Work instruction: Pull each line holding "density" out of the entries below.

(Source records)
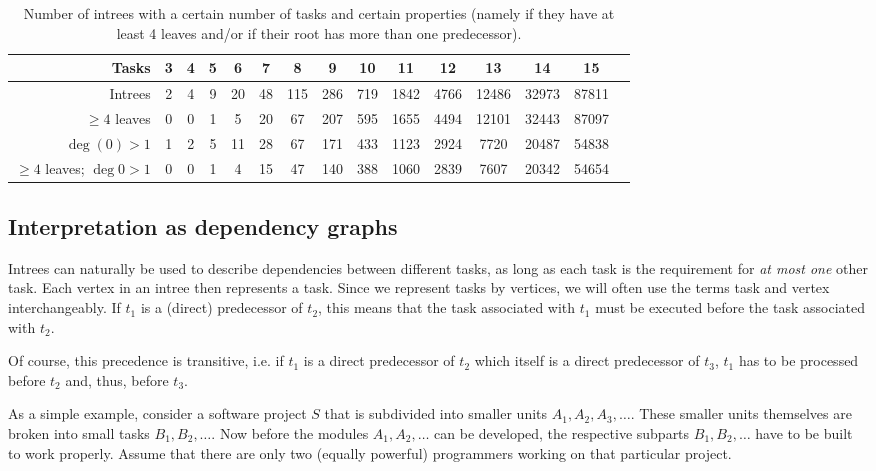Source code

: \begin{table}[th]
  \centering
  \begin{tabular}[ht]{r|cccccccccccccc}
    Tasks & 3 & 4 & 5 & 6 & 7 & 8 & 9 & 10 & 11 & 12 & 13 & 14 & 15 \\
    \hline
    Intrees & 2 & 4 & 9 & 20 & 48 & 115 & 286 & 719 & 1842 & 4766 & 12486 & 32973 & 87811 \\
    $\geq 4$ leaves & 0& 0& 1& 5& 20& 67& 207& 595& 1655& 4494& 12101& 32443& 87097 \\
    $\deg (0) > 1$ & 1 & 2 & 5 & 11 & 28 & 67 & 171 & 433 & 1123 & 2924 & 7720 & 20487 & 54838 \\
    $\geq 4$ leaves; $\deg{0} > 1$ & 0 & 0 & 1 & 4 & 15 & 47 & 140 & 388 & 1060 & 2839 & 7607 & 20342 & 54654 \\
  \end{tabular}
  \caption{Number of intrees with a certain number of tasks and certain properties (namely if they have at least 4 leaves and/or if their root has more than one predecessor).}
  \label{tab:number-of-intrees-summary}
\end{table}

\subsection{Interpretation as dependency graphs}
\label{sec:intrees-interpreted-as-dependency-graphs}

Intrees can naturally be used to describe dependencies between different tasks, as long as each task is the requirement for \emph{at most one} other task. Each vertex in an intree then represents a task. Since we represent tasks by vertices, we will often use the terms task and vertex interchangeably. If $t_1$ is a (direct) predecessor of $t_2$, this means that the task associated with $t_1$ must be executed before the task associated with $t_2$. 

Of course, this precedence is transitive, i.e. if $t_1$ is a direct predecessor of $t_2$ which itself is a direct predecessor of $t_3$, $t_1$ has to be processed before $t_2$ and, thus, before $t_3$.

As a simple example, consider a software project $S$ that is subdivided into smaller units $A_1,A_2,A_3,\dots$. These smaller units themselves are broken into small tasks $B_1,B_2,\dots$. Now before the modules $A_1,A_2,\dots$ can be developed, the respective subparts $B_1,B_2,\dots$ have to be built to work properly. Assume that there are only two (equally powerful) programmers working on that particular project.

* * *

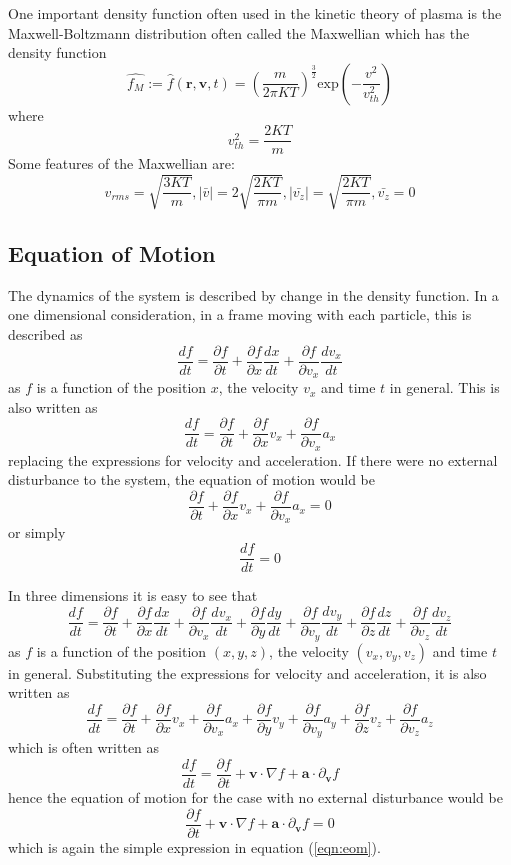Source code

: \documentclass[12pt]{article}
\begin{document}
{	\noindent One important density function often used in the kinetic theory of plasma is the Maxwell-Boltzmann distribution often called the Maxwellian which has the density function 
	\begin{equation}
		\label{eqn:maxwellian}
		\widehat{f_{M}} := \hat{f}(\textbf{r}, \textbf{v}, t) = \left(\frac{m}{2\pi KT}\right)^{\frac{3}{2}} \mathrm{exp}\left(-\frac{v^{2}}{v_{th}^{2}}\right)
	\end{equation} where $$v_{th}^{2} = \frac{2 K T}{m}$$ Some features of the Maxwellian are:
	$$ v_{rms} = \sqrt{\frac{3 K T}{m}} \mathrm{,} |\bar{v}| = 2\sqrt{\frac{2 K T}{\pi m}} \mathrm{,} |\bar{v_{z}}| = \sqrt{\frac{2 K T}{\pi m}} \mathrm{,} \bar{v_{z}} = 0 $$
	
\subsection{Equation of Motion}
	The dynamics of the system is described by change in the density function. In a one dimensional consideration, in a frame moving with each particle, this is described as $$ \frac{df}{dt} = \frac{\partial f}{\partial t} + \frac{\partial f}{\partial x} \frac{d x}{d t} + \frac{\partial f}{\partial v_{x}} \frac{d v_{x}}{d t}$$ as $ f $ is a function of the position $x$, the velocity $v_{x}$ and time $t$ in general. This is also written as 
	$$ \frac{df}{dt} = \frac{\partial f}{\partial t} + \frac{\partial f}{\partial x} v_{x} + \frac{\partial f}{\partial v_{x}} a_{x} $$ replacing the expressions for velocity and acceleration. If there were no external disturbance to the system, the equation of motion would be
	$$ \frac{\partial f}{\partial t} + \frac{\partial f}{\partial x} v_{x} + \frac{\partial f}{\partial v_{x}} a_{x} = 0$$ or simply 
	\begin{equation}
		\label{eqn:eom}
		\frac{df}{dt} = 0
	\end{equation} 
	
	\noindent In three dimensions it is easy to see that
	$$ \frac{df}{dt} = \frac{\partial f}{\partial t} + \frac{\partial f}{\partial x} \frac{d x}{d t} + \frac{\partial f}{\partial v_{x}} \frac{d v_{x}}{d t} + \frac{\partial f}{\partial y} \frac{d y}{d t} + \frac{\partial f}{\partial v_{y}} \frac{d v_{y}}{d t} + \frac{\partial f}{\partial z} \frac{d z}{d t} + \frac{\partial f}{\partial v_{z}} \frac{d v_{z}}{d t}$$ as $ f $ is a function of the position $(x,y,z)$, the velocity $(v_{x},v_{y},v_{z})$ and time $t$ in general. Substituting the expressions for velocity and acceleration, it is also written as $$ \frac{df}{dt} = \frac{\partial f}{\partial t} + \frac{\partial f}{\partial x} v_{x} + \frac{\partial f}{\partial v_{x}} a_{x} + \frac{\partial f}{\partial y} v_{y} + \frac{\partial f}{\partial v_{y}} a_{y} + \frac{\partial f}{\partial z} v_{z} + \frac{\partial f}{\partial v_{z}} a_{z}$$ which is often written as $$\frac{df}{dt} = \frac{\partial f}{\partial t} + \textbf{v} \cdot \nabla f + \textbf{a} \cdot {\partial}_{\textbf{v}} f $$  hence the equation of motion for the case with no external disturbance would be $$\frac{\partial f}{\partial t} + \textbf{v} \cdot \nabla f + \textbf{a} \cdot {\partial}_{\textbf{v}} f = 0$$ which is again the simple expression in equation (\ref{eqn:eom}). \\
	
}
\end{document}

Result of the exercise:
{	\noindent One important density function often used in the kinetic theory of plasma is the Maxwell-Boltzmann distribution often called the Maxwellian which has the density function 
	The dynamics of the system is described by change in the density function. In a one dimensional consideration, in a frame moving with each particle, this is described as $$ \frac{df}{dt} = \frac{\partial f}{\partial t} + \frac{\partial f}{\partial x} \frac{d x}{d t} + \frac{\partial f}{\partial v_{x}} \frac{d v_{x}}{d t}$$ as $ f $ is a function of the position $x$, the velocity $v_{x}$ and time $t$ in general. This is also written as 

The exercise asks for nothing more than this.